David now explains one reason the presence of God is so precious, “For in the time of trouble he shall hide me in his pavilion.” David does not say there will be no time of trouble. He assumes trouble will come. The promise is not that the godly man avoids every storm. The promise is that the Lord shelters him in the storm. The pavilion suggests the protected dwelling of a king. To be hidden in God’s pavilion is to be brought under divine protection and royal care.
David continues, “in the secret of his tabernacle shall he hide me.” The secret place of God’s tabernacle speaks of nearness, safety, and sacred refuge. The world may see the outward trouble, but it cannot see the inward shelter God gives His people. A believer may be surrounded by enemies outwardly and yet hidden with God inwardly. This is not escapism. It is spiritual reality. God gives His people a refuge that enemies cannot penetrate.
David adds, “he shall set me up upon a rock.” The image changes from being hidden in a pavilion to being elevated upon a rock. Both images teach security. The pavilion hides him from danger. The rock lifts him above danger. God not only shelters His servant, He establishes him. A rock is stable, firm, and elevated. David is not placed on sinking sand, slippery ground, or unstable footing. He is set by God upon a secure place.
This truth is echoed in another psalm.
Psalm 40:1, “I waited patiently for the LORD; and he inclined unto me, and heard my cry.”
Psalm 40:2, “He brought me up also out of an horrible pit, , out of the miry clay, and set my feet upon a rock, , and established my goings.”
God does not merely comfort His people in the pit. He is able to lift them out and establish their steps. David knows this by experience. He has been rescued before. He trusts that God will do it again.
In verse 6, David says, “And now shall mine head be lifted up above mine enemies round about me.” Fear and shame make the head hang low. Confidence in God lifts the head. David’s enemies surround him, but they do not define him. He expects the Lord to raise him above them. This is not arrogant self exaltation. It is confidence that God vindicates, preserves, and strengthens His servant.
Because of this, David says, “therefore will I offer in his tabernacle sacrifices of joy.” God’s deliverance produces worship. David does not treat God’s protection casually. He responds with joyful sacrifice. Under the Old Testament system, sacrifices of thanksgiving and praise were part of Israel’s worship. David’s worship is not reluctant or mechanical. It is joyful. The man who has been hidden by God, lifted by God, and established by God ought to praise God with gladness.
David concludes the verse, “I will sing, , I will sing praises unto the LORD.” The repetition emphasizes determination and delight. David will sing because God is worthy. He will sing because God has rescued him. He will sing because God’s presence is better than fear. This is not the singing of a man whose life has been easy.
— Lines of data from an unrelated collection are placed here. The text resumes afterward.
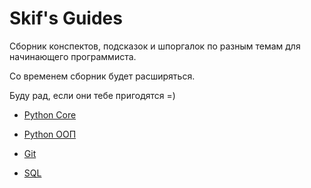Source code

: # Skif's Guides

Сборник конспектов, подсказок и шпоргалок по разным темам для начинающего программиста.

Со временем сборник будет расширяться.

Буду рад, если они тебе пригодятся =)

- [Python Core](https://github.com/Skif3195/Python-Learning/blob/Guides/Python%20Core/Readme.md)

- [Python ООП](https://github.com/Skif3195/Python-Learning/blob/Guides/Python%20ООП/Readme.md)

- [Git](https://github.com/Skif3195/Python-Learning/tree/Guides/Git)

- [SQL](https://github.com/Skif3195/Python-Learning/blob/Guides/SQL/Readme.md)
It is the singing of a man who has found God faithful in trouble.
The believer should learn from this. Worship is not reserved for comfortable seasons. Some of the strongest praise rises from the battlefield, from the sickbed, from the lonely place, from the season of opposition, and from the time when God hides His servant in the secret place. David’s song is forged in trouble, but it is not controlled by trouble. It is controlled by the Lord.
B. A Prayer
Psalm 27:7 to Psalm 27:10, Seeking the Faithful God
Psalm 27:7, “Hear, O LORD, when I cry with my voice: have mercy also upon me, and answer me.”
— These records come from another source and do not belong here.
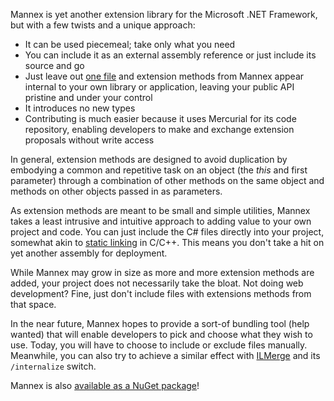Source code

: Mannex is yet another extension library for the Microsoft .NET Framework, but with a few twists and a unique approach:

  * It can be used piecemeal; take only what you need
  * You can include it as an external assembly reference or just include its source and go
  * Just leave out [one file](http://code.google.com/p/mannex/source/browse/src/Publics.cs) and extension methods from Mannex appear internal to your own library or application, leaving your public API pristine and under your control
  * It introduces no new types
  * Contributing is much easier because it uses Mercurial for its code repository, enabling developers to make and exchange extension proposals without write access

In general, extension methods are designed to avoid duplication by embodying a common and repetitive task on an object (the _this_ and first parameter) through a combination of other methods on the same object and methods on other objects passed in as parameters.

As extension methods are meant to be small and simple utilities, Mannex takes a least intrusive and intuitive approach to adding value to your own project and code. You can just include the C# files directly into your project, somewhat akin to [static linking](http://en.wikipedia.org/wiki/Static_linking) in C/C++. This means you don't take a hit on yet another assembly for deployment.

While Mannex may grow in size as more and more extension methods are added, your project does not necessarily take the bloat. Not doing web development? Fine, just don't include files with extensions methods from that space.

In the near future, Mannex hopes to provide a sort-of bundling tool (help wanted) that will enable developers to pick and choose what they wish to use. Today, you will have to choose to include or exclude files manually. Meanwhile, you can also try to achieve a similar effect with [ILMerge](http://research.microsoft.com/en-us/people/mbarnett/ilmerge.aspx) and its `/internalize` switch.

Mannex is also [available as a NuGet package](http://nuget.org/packages/Mannex/)!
Psalm 27:8, “When thou saidst, Seek ye my face; my heart said unto thee, Thy face, LORD, will I seek.”
Psalm 27:9, “Hide not thy face far from me; put not thy servant away in anger: thou hast been my help; leave me not, , neither forsake me, O God of my salvation.”
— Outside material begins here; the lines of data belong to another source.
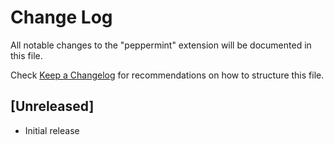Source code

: # Change Log

All notable changes to the "peppermint" extension will be documented in this file.

Check [Keep a Changelog](http://keepachangelog.com/) for recommendations on how to structure this file.

## [Unreleased]

- Initial release
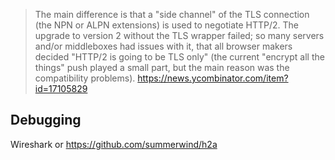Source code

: >The main difference is that a "side channel" of the TLS connection (the NPN or ALPN extensions) is used to negotiate HTTP/2. The upgrade to version 2 without the TLS wrapper failed; so many servers and/or middleboxes had issues with it, that all browser makers decided "HTTP/2 is going to be TLS only" (the current "encrypt all the things" push played a small part, but the main reason was the compatibility problems).
https://news.ycombinator.com/item?id=17105829

## Debugging

Wireshark or https://github.com/summerwind/h2a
Psalm 27:10, “When my father and my mother forsake me, then the LORD will take me up.”
The tone now changes from declaration to supplication. David has spoken confidently about the Lord, but now he cries out to the Lord. This shift is important because it shows the realism of biblical faith. Strong faith does not eliminate prayer. Strong faith drives a man to prayer. David’s confidence in verses 1 to 6 does not prevent him from pleading in verses 7 to 10. Rather, his confidence gives him reason to plead.
David says, “Hear, O LORD, when I cry with my voice.” He wants God to hear him. This is not religious performance. David is not praying to impress men. He needs the ear of God. The hypocrite may be satisfied if men hear his prayers, but the true believer wants God to hear. David cries with his voice because his need is urgent. His prayer is personal, direct, and earnest.
He continues, “have mercy also upon me, and answer me.” David knows that he needs mercy. Even as a man of faith, courage, and integrity, he does not approach God as though God owes him help. He asks for mercy. Mercy is God’s compassionate help toward those in need. David also asks God to answer him. He does not merely want to speak into the air. He wants real communion with God and real intervention from God.
In verse 8, David recalls God’s invitation, “When thou saidst, Seek ye my face; my heart said unto thee, Thy face, LORD, will I seek.” This is one of the most beautiful descriptions of responsive faith in the Psalms. God calls, and David’s heart answers. God says, “Seek ye my face,” and David says, “Thy face, LORD, will I seek.”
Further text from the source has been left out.